▶ _TASK DETAILS_: When you repeat the material, keep each line exact and omit the pictures.

▶ _RECORDS FOR THE EXERCISE_:
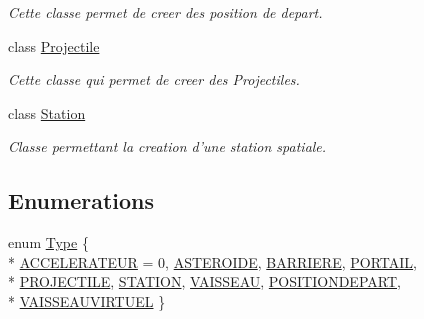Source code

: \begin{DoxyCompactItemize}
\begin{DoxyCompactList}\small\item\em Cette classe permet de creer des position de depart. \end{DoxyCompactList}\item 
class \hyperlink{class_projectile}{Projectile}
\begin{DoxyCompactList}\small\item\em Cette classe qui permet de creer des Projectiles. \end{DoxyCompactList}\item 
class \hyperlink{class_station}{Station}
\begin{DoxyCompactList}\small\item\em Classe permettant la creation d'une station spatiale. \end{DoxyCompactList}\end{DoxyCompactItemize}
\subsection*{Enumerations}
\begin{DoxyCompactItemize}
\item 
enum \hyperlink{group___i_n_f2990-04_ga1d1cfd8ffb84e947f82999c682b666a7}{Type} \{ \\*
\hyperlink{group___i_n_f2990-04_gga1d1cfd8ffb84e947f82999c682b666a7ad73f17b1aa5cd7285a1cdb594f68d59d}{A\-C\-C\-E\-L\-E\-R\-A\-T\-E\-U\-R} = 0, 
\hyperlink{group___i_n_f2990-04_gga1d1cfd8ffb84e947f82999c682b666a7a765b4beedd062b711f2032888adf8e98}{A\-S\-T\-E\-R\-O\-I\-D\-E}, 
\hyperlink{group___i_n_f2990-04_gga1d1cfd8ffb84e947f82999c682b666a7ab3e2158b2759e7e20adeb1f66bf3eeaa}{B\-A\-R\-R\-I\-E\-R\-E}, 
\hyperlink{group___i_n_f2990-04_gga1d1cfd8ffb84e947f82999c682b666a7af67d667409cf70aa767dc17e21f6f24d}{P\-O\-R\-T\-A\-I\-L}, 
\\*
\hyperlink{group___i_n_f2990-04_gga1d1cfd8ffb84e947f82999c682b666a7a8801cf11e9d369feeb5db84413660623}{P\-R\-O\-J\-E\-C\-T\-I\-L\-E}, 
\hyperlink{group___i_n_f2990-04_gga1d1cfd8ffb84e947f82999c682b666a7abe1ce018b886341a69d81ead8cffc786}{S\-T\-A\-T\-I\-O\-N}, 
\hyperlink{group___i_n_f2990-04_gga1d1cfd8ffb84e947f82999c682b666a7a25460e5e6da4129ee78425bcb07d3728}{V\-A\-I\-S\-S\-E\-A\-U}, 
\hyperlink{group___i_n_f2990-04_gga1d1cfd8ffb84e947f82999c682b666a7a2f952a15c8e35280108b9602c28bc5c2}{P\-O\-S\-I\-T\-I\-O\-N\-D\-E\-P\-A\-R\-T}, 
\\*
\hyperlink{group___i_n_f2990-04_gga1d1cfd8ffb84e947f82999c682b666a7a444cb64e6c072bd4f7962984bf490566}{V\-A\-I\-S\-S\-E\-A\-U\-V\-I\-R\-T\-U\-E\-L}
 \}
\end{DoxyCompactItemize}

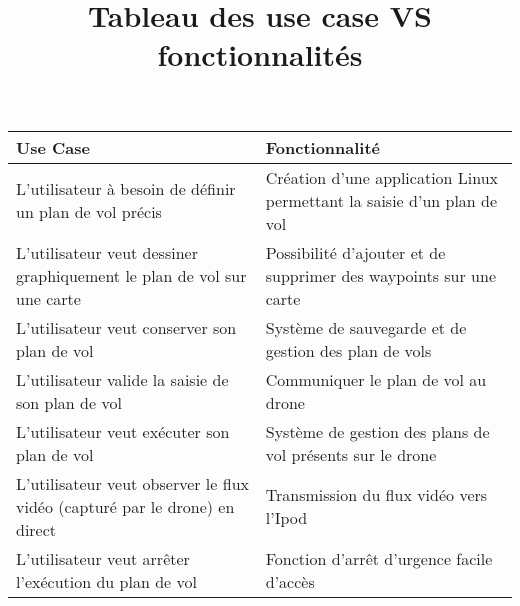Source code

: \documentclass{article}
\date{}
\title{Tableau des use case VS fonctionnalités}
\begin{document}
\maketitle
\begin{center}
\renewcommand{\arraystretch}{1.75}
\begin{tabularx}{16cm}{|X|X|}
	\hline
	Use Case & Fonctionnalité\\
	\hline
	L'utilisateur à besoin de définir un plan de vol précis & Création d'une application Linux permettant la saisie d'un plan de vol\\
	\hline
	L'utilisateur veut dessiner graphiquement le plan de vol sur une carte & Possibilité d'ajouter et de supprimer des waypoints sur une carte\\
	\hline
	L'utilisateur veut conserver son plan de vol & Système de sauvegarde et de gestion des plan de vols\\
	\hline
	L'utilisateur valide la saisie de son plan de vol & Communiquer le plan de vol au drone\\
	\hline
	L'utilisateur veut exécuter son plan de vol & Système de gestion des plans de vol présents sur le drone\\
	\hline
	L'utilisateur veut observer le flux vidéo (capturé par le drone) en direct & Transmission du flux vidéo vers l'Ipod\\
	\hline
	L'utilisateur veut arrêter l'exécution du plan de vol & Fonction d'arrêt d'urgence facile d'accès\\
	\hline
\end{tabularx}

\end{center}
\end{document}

▶ _ANSWER FOR THIS EXERCISE_:
Source code

: \begin{DoxyCompactItemize}
\begin{DoxyCompactList}\small\item\em Cette classe permet de creer des position de depart. \end{DoxyCompactList}\item 
class \hyperlink{class_projectile}{Projectile}
\begin{DoxyCompactList}\small\item\em Cette classe qui permet de creer des Projectiles. \end{DoxyCompactList}\item 
class \hyperlink{class_station}{Station}
\begin{DoxyCompactList}\small\item\em Classe permettant la creation d'une station spatiale. \end{DoxyCompactList}\end{DoxyCompactItemize}
\subsection*{Enumerations}
\begin{DoxyCompactItemize}
\item 
enum \hyperlink{group___i_n_f2990-04_ga1d1cfd8ffb84e947f82999c682b666a7}{Type} \{ \\*
\hyperlink{group___i_n_f2990-04_gga1d1cfd8ffb84e947f82999c682b666a7ad73f17b1aa5cd7285a1cdb594f68d59d}{A\-C\-C\-E\-L\-E\-R\-A\-T\-E\-U\-R} = 0, 
\hyperlink{group___i_n_f2990-04_gga1d1cfd8ffb84e947f82999c682b666a7a765b4beedd062b711f2032888adf8e98}{A\-S\-T\-E\-R\-O\-I\-D\-E}, 
\hyperlink{group___i_n_f2990-04_gga1d1cfd8ffb84e947f82999c682b666a7ab3e2158b2759e7e20adeb1f66bf3eeaa}{B\-A\-R\-R\-I\-E\-R\-E}, 
\hyperlink{group___i_n_f2990-04_gga1d1cfd8ffb84e947f82999c682b666a7af67d667409cf70aa767dc17e21f6f24d}{P\-O\-R\-T\-A\-I\-L}, 
\\*
\hyperlink{group___i_n_f2990-04_gga1d1cfd8ffb84e947f82999c682b666a7a8801cf11e9d369feeb5db84413660623}{P\-R\-O\-J\-E\-C\-T\-I\-L\-E}, 
\hyperlink{group___i_n_f2990-04_gga1d1cfd8ffb84e947f82999c682b666a7abe1ce018b886341a69d81ead8cffc786}{S\-T\-A\-T\-I\-O\-N}, 
\hyperlink{group___i_n_f2990-04_gga1d1cfd8ffb84e947f82999c682b666a7a25460e5e6da4129ee78425bcb07d3728}{V\-A\-I\-S\-S\-E\-A\-U}, 
\hyperlink{group___i_n_f2990-04_gga1d1cfd8ffb84e947f82999c682b666a7a2f952a15c8e35280108b9602c28bc5c2}{P\-O\-S\-I\-T\-I\-O\-N\-D\-E\-P\-A\-R\-T}, 
\\*
\hyperlink{group___i_n_f2990-04_gga1d1cfd8ffb84e947f82999c682b666a7a444cb64e6c072bd4f7962984bf490566}{V\-A\-I\-S\-S\-E\-A\-U\-V\-I\-R\-T\-U\-E\-L}
 \}
\end{DoxyCompactItemize}

Source code

: \documentclass{article}
\date{}
\title{Tableau des use case VS fonctionnalités}
\begin{document}
\maketitle
\begin{center}
\renewcommand{\arraystretch}{1.75}
\begin{tabularx}{16cm}{|X|X|}
	\hline
	Use Case & Fonctionnalité\\
	\hline
	L'utilisateur à besoin de définir un plan de vol précis & Création d'une application Linux permettant la saisie d'un plan de vol\\
	\hline
	L'utilisateur veut dessiner graphiquement le plan de vol sur une carte & Possibilité d'ajouter et de supprimer des waypoints sur une carte\\
	\hline
	L'utilisateur veut conserver son plan de vol & Système de sauvegarde et de gestion des plan de vols\\
	\hline
	L'utilisateur valide la saisie de son plan de vol & Communiquer le plan de vol au drone\\
	\hline
	L'utilisateur veut exécuter son plan de vol & Système de gestion des plans de vol présents sur le drone\\
	\hline
	L'utilisateur veut observer le flux vidéo (capturé par le drone) en direct & Transmission du flux vidéo vers l'Ipod\\
	\hline
	L'utilisateur veut arrêter l'exécution du plan de vol & Fonction d'arrêt d'urgence facile d'accès\\
	\hline
\end{tabularx}

\end{center}
\end{document}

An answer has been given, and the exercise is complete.